(Saved data entries)
....

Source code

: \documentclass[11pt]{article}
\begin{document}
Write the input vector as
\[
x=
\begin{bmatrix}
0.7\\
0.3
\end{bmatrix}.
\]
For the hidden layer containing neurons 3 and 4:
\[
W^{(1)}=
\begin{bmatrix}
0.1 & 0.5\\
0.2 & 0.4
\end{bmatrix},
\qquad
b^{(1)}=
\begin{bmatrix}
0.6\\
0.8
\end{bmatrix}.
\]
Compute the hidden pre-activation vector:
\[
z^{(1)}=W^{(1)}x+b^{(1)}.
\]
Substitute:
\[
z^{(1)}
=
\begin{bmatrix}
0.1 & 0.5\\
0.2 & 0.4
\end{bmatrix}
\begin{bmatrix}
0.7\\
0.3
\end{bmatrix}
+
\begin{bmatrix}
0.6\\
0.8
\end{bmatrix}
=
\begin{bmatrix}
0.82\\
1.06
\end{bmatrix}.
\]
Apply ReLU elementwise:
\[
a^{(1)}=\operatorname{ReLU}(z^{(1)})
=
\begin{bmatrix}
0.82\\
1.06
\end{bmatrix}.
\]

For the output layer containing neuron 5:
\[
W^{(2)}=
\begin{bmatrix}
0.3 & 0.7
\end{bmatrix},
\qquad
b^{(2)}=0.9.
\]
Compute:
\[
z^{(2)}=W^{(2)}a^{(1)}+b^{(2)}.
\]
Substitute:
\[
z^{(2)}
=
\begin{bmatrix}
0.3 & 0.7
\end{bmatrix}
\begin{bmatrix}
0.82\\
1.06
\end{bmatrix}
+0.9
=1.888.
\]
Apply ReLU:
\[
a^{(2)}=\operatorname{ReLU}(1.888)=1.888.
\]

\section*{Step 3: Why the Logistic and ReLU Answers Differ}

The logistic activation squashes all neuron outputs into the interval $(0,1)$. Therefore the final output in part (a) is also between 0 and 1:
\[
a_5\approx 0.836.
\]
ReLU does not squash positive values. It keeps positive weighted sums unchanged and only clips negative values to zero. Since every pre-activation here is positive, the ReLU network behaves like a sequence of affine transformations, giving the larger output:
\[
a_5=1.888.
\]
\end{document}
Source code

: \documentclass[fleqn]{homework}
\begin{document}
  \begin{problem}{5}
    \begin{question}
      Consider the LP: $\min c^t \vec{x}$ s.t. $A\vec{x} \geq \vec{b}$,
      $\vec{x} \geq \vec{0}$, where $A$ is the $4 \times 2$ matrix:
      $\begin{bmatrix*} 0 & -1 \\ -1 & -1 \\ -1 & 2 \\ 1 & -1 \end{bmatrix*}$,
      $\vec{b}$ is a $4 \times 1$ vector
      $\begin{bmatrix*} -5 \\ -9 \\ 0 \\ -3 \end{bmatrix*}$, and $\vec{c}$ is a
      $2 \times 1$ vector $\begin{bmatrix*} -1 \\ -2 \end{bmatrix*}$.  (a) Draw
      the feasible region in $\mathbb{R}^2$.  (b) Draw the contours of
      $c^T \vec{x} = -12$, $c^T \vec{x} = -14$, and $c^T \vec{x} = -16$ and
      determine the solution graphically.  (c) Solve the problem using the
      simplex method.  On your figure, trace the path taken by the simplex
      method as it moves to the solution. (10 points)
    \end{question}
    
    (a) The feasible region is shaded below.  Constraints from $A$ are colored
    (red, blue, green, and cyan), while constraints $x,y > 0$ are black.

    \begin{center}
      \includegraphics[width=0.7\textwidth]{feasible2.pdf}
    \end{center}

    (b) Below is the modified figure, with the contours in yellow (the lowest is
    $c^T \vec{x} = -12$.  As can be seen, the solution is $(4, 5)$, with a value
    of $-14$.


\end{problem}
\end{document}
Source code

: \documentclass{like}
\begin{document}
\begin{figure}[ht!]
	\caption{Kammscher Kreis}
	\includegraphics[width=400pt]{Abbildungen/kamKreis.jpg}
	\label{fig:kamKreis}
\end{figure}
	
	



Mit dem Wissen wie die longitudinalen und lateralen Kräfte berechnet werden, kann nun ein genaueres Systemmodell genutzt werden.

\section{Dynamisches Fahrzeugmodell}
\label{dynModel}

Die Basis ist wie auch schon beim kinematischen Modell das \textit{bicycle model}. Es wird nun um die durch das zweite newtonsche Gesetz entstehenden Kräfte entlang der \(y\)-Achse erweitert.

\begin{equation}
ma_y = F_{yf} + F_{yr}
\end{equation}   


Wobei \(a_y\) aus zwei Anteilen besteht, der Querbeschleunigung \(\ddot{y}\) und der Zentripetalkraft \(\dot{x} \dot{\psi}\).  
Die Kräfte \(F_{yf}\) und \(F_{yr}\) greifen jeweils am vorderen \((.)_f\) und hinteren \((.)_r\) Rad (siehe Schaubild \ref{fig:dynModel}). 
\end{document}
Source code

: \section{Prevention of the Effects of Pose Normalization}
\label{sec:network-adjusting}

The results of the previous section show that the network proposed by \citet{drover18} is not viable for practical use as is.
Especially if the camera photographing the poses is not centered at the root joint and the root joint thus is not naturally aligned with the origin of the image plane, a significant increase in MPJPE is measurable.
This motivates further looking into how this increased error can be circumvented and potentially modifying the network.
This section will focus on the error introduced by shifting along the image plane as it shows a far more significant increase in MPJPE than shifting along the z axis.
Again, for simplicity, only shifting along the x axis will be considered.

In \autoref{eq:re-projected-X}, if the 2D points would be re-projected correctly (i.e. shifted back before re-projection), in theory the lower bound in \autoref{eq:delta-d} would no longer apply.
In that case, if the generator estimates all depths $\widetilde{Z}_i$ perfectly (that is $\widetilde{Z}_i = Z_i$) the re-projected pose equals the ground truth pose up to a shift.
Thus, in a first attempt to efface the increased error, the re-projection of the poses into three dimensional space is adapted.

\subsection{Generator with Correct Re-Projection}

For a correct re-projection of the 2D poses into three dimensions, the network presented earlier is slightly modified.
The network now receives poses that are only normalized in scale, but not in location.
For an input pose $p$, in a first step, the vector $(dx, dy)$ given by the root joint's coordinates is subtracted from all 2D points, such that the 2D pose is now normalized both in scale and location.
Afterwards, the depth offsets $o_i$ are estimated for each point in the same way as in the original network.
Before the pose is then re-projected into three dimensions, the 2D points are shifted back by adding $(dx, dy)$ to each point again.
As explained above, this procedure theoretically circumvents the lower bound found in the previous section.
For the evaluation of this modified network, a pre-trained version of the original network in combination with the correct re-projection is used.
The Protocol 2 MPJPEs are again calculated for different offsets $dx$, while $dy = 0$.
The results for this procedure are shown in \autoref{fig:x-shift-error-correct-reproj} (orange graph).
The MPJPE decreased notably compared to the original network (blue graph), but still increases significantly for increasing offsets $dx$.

....

EXERCISE ▸ Search the data for the word "offsets" and copy each line where it appears.

EXPECTED ANSWER ▸
Afterwards, the depth offsets $o_i$ are estimated for each point in the same way as in the original network.
The Protocol 2 MPJPEs are again calculated for different offsets $dx$, while $dy = 0$.
The MPJPE decreased notably compared to the original network (blue graph), but still increases significantly for increasing offsets $dx$.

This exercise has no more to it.